En descendant du bus, Aaron profita d'un angle mort pour se saisir de son téléphone. Il avait tellement de choses à dire à son petit lionceau qu'il ne pouvait pas attendre d'être devant son ordinateur ! Il devait lui parler ! Il devait lui raconter ! Au moins, juste entendre le son de sa voix. Kilian décrocha.
« Ah, chouchou, ouais, j'peux pas te parler là, je suis à l'entrainement d'escrime, faut que j'te laisse, j'vais me faire engueuler ! On se Skype tout à l'heure, bisous ! »

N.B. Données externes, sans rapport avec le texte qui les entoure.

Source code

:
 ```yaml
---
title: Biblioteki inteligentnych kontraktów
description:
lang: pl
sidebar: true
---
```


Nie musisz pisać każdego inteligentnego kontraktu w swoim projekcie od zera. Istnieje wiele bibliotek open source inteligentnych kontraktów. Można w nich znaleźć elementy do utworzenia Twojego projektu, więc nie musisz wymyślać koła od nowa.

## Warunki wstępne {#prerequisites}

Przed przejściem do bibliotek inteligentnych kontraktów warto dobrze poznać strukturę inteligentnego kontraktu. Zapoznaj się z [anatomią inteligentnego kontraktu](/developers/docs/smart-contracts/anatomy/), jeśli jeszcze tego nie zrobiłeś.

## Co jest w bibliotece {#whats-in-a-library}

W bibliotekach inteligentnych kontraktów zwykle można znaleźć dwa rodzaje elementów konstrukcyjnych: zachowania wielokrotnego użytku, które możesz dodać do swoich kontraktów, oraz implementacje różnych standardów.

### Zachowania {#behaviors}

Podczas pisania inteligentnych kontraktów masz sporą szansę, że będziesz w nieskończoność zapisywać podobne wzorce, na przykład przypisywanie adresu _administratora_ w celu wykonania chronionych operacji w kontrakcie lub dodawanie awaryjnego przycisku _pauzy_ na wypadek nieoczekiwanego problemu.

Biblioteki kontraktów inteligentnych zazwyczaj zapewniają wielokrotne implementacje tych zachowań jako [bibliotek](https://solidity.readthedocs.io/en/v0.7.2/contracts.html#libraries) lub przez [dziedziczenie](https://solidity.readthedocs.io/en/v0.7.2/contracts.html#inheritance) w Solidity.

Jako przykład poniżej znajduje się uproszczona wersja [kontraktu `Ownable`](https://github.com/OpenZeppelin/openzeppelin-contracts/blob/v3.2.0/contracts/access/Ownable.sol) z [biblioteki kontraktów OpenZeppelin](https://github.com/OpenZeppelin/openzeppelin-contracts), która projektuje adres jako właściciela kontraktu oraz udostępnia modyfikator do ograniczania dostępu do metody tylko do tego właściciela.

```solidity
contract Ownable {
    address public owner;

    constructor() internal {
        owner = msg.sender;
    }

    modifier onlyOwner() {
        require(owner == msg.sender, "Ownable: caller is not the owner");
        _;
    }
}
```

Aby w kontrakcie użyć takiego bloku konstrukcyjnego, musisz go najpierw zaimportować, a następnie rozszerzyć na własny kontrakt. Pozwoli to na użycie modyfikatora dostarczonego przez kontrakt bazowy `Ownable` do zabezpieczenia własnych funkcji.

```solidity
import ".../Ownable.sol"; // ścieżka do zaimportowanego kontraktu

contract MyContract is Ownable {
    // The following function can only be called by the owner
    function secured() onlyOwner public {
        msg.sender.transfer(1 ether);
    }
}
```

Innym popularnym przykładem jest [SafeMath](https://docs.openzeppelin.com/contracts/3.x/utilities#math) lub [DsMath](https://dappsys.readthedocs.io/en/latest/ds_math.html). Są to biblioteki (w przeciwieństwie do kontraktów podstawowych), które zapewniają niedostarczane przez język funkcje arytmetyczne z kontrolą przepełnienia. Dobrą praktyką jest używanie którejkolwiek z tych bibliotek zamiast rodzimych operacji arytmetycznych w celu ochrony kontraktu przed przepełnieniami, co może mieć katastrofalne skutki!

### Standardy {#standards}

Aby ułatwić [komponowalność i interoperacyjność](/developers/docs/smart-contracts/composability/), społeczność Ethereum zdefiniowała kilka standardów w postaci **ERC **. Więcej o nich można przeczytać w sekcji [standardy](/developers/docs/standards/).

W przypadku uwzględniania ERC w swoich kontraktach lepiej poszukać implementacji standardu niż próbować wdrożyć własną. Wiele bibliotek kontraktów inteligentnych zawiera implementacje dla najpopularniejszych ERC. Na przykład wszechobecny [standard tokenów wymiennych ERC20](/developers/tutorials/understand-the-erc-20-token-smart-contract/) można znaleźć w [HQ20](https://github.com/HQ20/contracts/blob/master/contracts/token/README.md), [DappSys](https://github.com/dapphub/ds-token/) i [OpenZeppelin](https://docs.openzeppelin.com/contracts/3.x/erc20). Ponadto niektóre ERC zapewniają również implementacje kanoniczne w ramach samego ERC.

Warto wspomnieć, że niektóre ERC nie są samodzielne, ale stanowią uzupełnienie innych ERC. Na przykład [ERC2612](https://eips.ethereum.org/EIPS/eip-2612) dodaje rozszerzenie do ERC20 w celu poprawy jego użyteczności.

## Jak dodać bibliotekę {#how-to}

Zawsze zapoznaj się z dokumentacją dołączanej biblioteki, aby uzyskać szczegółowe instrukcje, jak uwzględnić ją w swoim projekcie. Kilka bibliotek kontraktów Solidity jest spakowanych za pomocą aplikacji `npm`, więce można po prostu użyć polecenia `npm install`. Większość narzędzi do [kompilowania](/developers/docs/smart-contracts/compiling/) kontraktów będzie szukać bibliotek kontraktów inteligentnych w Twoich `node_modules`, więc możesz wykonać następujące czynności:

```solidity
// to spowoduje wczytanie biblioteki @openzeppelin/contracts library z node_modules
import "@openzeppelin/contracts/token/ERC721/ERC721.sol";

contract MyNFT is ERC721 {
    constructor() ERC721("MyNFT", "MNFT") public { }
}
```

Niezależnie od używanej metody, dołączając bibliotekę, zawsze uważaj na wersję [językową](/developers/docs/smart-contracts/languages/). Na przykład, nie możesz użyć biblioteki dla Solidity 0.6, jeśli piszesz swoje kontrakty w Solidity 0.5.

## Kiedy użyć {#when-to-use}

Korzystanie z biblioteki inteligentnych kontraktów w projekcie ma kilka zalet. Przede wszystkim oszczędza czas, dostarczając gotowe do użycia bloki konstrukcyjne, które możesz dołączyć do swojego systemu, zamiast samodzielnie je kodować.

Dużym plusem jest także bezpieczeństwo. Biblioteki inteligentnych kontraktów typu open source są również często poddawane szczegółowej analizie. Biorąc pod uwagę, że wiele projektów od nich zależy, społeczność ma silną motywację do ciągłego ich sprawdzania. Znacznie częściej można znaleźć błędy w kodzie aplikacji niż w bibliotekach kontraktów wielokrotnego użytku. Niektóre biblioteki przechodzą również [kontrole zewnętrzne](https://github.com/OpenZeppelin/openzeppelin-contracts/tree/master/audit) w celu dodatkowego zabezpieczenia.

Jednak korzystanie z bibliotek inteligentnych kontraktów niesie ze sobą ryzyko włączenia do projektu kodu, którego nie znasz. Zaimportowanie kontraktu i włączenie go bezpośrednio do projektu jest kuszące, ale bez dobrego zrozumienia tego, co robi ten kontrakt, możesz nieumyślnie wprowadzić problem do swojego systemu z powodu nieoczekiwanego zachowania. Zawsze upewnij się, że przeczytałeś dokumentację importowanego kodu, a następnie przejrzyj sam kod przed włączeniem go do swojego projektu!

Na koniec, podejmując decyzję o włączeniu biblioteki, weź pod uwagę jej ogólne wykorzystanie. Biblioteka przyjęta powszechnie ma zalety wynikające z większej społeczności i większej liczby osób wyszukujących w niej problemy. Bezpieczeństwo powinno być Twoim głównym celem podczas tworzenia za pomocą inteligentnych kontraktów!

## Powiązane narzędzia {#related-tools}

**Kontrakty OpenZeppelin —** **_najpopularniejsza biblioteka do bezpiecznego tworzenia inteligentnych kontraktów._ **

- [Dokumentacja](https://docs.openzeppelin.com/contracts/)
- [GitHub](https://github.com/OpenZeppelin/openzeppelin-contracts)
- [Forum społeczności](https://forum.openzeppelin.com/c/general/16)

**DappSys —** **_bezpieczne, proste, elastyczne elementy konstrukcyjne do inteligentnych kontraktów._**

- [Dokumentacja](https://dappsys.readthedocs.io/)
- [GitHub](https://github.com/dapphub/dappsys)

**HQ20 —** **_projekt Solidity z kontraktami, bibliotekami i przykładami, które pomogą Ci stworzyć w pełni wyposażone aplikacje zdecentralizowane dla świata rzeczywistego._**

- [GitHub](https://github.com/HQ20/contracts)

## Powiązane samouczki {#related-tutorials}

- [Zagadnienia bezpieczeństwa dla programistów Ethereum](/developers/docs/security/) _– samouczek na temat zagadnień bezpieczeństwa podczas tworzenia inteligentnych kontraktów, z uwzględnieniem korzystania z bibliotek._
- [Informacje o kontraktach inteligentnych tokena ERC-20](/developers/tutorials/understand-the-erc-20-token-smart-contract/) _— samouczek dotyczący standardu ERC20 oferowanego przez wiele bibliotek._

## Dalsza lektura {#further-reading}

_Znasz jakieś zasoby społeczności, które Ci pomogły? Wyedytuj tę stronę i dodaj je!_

Rendu hagard par ce qui venait de se passer et sous le regard discret de Justin qui le suivait à quelques mètres de là, Aaron lâcha le combiné dans l'herbe et laissa tomber ses bras le long du corps. Il n'en revenait pas. Essoufflé, la bouche grande ouverte, il avait de plus en plus de mal à respirer. Choqué, il sentit son visage blêmir comme jamais avant, ce qui rendit encore plus brillante la larme orpheline qui s'échappait de sa paupière.
C'était la première fois que Kilian lui raccrochait au nez.